Commence with thyroxine 50 to 100 micrograms daily. Increase the daily dose by 25 to 50 micrograms according to response at not less than 4-weekly intervals, up to 100 to 200 micrograms daily.
In patients aged 60 years and over and in those with ischaemic heart disease, thyroxine therapy should normally be initiated with low doses (25 or 50 microgram/day).
Wherever possible, whole tablets should be taken (e.g. if the dose required is 150 microgram then 1 x 100 microgram tablet and 1 x 50 microgram tablet should be taken, rather than 1½ x 100 microgram tablets).
When there is no contraindication to full thyroxine replacement, a TSH level of about 1 mU/L with a serum thyroxine level in the high-normal range, usually indicates optimal therapy.
Maintenance doses.
Adults.
100 to 200 microgram per day.
Children.
See Table 1.
4.3 Contraindications
Known hypersensitivity to thyroxine, which has been described rarely; untreated hyperthyroidism; uncorrected primary or secondary adrenal insufficiency; thyrotoxicosis; acute myocardial infarction uncomplicated by hypothyroidism; acute myocarditis; acute pancarditis.
During pregnancy, combination of levothyroxine and antithyroid agents for the treatment of hyperthyroidism is contraindicated (see Section 4.6 Fertility, Pregnancy and Lactation).
4.4 Special Warnings and Precautions for Use
Do not interchange APO-Levothyroxine and Eltroxin. If a decision is made to switch from APO-Levothyroxine to Eltroxin, then prescribers should be aware that dose adjustment may be required; TSH should be monitored.
Initiation of therapy.
In the elderly or patients with ischaemic heart disease, APO-Levothyroxine should not be initiated at more than 50 microgram/day, and dose then be gradually increased (see Section 4.2 Dose and Method of Administration).
Presence of cardiac disorder.
Extreme caution is required in patients with a cardiovascular disorder. In the event of cardiovascular effects, the dosage of levothyroxine sodium should be lowered. Even smaller initial dosage (e.g. 12.5 to 25 microgram/day) should be used with increments of not more than 25 microgram/day at not less than two week intervals.

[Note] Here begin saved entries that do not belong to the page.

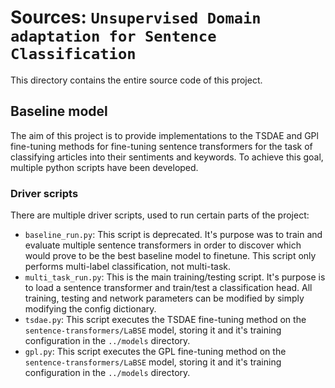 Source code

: # Sources: `Unsupervised Domain adaptation for Sentence Classification`

This directory contains the entire source code of this project. 

## Baseline model

The aim of this project is to provide implementations to the TSDAE and GPl fine-tuning methods for fine-tuning sentence transformers for the task of classifying articles into their sentiments and keywords. To achieve this goal, multiple python scripts have been developed.

### Driver scripts

There are multiple driver scripts, used to run certain parts of the project:

- `baseline_run.py`: This script is deprecated. It's purpose was to train and evaluate multiple sentence transformers in order to discover which would prove to be the best baseline model to finetune. This script only performs multi-label classification, not multi-task. 
- `multi_task_run.py`: This is the main training/testing script. It's purpose is to load a sentence transformer and train/test a classification head. All training, testing and network parameters can be modified by simply modifying the config dictionary.
- `tsdae.py`: This script executes the TSDAE fine-tuning method on the `sentence-transformers/LaBSE` model, storing it and it's training configuration in the `../models` directory.
- `gpl.py`: This script executes the GPL fine-tuning method on the `sentence-transformers/LaBSE` model, storing it and it's training configuration in the `../models` directory.
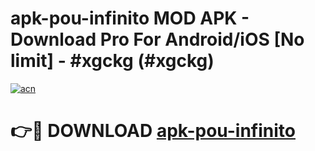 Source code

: # apk-pou-infinito MOD APK - Download Pro For Android/iOS [No limit] - #xgckg (#xgckg)

[![acn](https://github.com/user-attachments/assets/0f9c940e-d8b0-45ae-aac7-cd30a18b3e1c)](https://apps.libra.edu.pl/?title=apk-pou-infinito&ref=10FE)

# 👉🔴 DOWNLOAD [apk-pou-infinito](https://apps.libra.edu.pl/?title=apk-pou-infinito&ref=10FE) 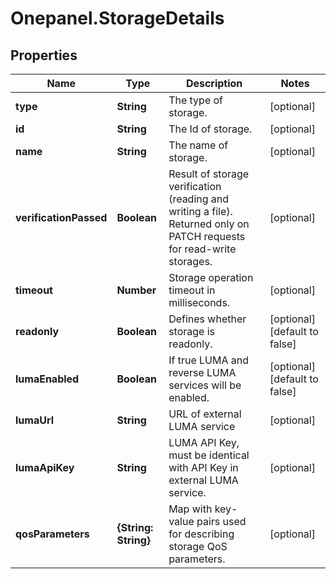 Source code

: # Onepanel.StorageDetails

## Properties
Name | Type | Description | Notes
------------ | ------------- | ------------- | -------------
**type** | **String** | The type of storage. | [optional] 
**id** | **String** | The Id of storage. | [optional] 
**name** | **String** | The name of storage. | [optional] 
**verificationPassed** | **Boolean** | Result of storage verification (reading and writing a file). Returned only on PATCH requests for read-write storages. | [optional] 
**timeout** | **Number** | Storage operation timeout in milliseconds. | [optional] 
**readonly** | **Boolean** | Defines whether storage is readonly. | [optional] [default to false]
**lumaEnabled** | **Boolean** | If true LUMA and reverse LUMA services will be enabled. | [optional] [default to false]
**lumaUrl** | **String** | URL of external LUMA service | [optional] 
**lumaApiKey** | **String** | LUMA API Key, must be identical with API Key in external LUMA service. | [optional] 
**qosParameters** | **{String: String}** | Map with key-value pairs used for describing storage QoS parameters. | [optional]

If this routine is not tolerated because of angina, increments should be further reduced with prolongation of the intervals between changes. The use of a β-blocker may help to control angina.
Cortisone deficiency.
Corticosteroid replacement therapy must precede initiation of levothyroxine therapy to avoid Addisonian crisis in such conditions as hypopituitarism and adrenal insufficiency.
Effects on bone mineral density.
In women, long-term levothyroxine sodium therapy has been associated with increased bone resorption, thereby decreasing bone mineral density, especially in post-menopausal women on greater than replacement doses or in women who are receiving suppressive doses of levothyroxine sodium. The increased bone resorption may be associated with increased serum levels and urinary excretion of calcium and phosphorus, elevations in bone alkaline phosphate and suppressed serum parathyroid hormone levels.
Therefore, it is recommended that patients receiving levothyroxine sodium be given the minimum dose necessary to achieve and desired clinical and biochemical response.
Diabetes.
Caution is also required when levothyroxine sodium is given to hypothyroid patients with diabetes mellitus or diabetes insipidus, as it may cause the required dosage of insulin and oral antidiabetic agents to be increased. Careful monitoring of diabetic control is recommended, especially when levothyroxine sodium therapy is initiated, changed or discontinued. Adjustments in the dosage of these agents should only be made accordingly if necessary.
Hyperthyroidism.
Lower doses of levothyroxine sodium may be required in patients with a history of hyperthyroidism, as such patients may have residual autonomous thyroid function.
Thyrotoxicosis.
Patients who have thyrotoxicosis who are being treated with antithyroid medication, may have increased sensitivity to levothyroxine sodium.
Long standing hypothyroidism and myxoedema.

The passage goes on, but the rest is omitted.